Dr. William Danforth among the honorees.

Four individuals will be honored Monday as Pioneers in Education for their commitment and contribution to public education in Missouri.

The Department of Elementary and Secondary Education (DESE) will formally recognize the Pioneers as part of its 51st annual Cooperative Conference for School Administrators at the Holiday Inn Executive Center in Columbia. 

"Each year we recognize individuals who dedicate themselves to PK-12 education and who are much deserving of this award," said Missouri Commissioner of Education Chris L. Nicastro. "Our state is very fortunate to have great leaders focused on the best interest of Missouri's children."
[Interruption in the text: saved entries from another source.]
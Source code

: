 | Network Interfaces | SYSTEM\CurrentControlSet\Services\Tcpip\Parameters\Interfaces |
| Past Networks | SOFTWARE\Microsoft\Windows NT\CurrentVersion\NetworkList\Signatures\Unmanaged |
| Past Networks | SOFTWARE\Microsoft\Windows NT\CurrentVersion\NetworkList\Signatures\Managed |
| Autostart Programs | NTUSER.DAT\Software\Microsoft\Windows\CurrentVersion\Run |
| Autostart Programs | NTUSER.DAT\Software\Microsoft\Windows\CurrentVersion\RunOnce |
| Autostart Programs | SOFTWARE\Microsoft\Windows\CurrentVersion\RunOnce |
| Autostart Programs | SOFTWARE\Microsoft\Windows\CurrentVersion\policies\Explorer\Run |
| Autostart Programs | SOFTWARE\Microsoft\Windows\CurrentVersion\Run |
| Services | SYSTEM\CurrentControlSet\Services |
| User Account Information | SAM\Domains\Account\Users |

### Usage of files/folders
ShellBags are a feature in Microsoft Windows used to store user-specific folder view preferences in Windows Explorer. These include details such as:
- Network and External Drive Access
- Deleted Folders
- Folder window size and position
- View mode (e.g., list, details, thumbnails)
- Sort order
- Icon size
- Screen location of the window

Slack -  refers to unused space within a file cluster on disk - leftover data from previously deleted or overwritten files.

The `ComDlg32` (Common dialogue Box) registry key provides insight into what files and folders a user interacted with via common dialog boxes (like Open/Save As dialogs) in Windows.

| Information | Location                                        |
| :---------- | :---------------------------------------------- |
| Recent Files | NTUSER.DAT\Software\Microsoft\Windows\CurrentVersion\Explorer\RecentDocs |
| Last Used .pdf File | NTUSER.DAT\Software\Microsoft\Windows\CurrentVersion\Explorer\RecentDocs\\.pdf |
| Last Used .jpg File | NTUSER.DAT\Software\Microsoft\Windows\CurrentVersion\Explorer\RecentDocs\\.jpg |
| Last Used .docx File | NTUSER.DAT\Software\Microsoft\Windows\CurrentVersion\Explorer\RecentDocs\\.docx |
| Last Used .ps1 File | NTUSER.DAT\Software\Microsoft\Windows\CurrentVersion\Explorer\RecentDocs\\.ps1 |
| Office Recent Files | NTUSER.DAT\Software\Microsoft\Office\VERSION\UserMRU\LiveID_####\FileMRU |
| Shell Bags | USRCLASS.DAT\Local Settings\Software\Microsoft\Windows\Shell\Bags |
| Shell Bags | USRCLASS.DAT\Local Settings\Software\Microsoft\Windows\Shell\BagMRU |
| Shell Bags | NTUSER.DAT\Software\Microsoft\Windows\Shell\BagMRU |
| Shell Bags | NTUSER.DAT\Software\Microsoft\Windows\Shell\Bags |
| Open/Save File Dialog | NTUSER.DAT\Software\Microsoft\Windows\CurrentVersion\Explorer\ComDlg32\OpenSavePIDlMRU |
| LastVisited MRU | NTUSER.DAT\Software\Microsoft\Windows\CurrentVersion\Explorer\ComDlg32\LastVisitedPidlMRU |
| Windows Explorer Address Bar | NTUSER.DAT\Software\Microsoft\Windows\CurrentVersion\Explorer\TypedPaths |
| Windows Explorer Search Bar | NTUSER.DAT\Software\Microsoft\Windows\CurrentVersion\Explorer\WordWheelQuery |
The 2012 Pioneers in Education are:

  • William H. Danforth, St. Louis, who began his career in medicine, joined the medical faculty at and eventually was named Chancellor Emeritus after he had become one of the longest-serving university chancellors in the country. After retirement, Danforth served on a committee which studied the troubled St. Louis Public Schools and whose recommendations influenced the state in its decision to put control in the hands of an appointed board, which remains in power today.
  • Martha Fennewald, Westphalia, who began teaching in a one-room school house when she was just 17 and went on to teach for 60 years. In 2011, she received an honorary Bachelor of Science degree in education from the University of Central Missouri. Currently 101 years old, Martha continues to be an active member in her community and values spending time with her family and friends.
  • Frankie Muse Freeman, St. Louis, who spent more than half a century as a practicing attorney and civil rights activist. She was the first woman to serve on the U.S. Civil Rights Commission where she remained a member for 16 years. One of Freeman's passions is supporting education and city school issues. She co-led a committee with fellow Pioneer in Education, William Danforth, which provided recommendations on how to handle the troubled St. Louis Public Schools.
  • Russell V. Thompson, Columbia, who was born and raised in Iowa, moved to Missouri to launch his teaching career. He eventually became superintendent of Columbia Public Schools where he served for 18 years, the longest tenure as superintendent in the district's history. During his time as superintendent, Columbia was recognized as one of the nation’s 16 model school districts by the National Governor’s Conference on Education. Thompson also served numerous terms on the State Board of Education and held the office of president.

State education officials have presented the Pioneer in Education awards each year since 1974, honoring teachers, school administrators, citizens and lawmakers for their distinguished careers and contributions to public education in Missouri.

Commissioner of Education Chris L. Nicastro and State Board of Education President Peter F. Herschend will present the awards.